» Activity
Which lines in the data below contain the word "https"? Return each of them.

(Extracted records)
+++

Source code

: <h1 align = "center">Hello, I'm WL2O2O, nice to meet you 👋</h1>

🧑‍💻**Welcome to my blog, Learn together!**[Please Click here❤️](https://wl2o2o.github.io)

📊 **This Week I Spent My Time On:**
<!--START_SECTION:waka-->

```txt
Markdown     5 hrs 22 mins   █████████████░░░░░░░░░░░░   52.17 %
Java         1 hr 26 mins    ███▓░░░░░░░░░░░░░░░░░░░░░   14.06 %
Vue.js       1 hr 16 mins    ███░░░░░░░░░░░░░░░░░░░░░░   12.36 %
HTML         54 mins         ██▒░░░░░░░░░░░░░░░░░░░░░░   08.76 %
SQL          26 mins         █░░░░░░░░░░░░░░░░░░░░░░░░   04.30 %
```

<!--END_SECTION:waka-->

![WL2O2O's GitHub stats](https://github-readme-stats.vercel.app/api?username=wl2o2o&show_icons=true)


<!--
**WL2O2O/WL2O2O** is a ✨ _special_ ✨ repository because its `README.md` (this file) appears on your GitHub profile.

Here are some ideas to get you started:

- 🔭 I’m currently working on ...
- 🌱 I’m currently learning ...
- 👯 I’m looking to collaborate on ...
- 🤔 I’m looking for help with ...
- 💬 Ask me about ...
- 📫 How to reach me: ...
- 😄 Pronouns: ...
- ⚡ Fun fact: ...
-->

+++

» Answer area
🧑‍💻**Welcome to my blog, Learn together!**[Please Click here❤️](https://wl2o2o.github.io)
![WL2O2O's GitHub stats](https://github-readme-stats.vercel.app/api?username=wl2o2o&show_icons=true)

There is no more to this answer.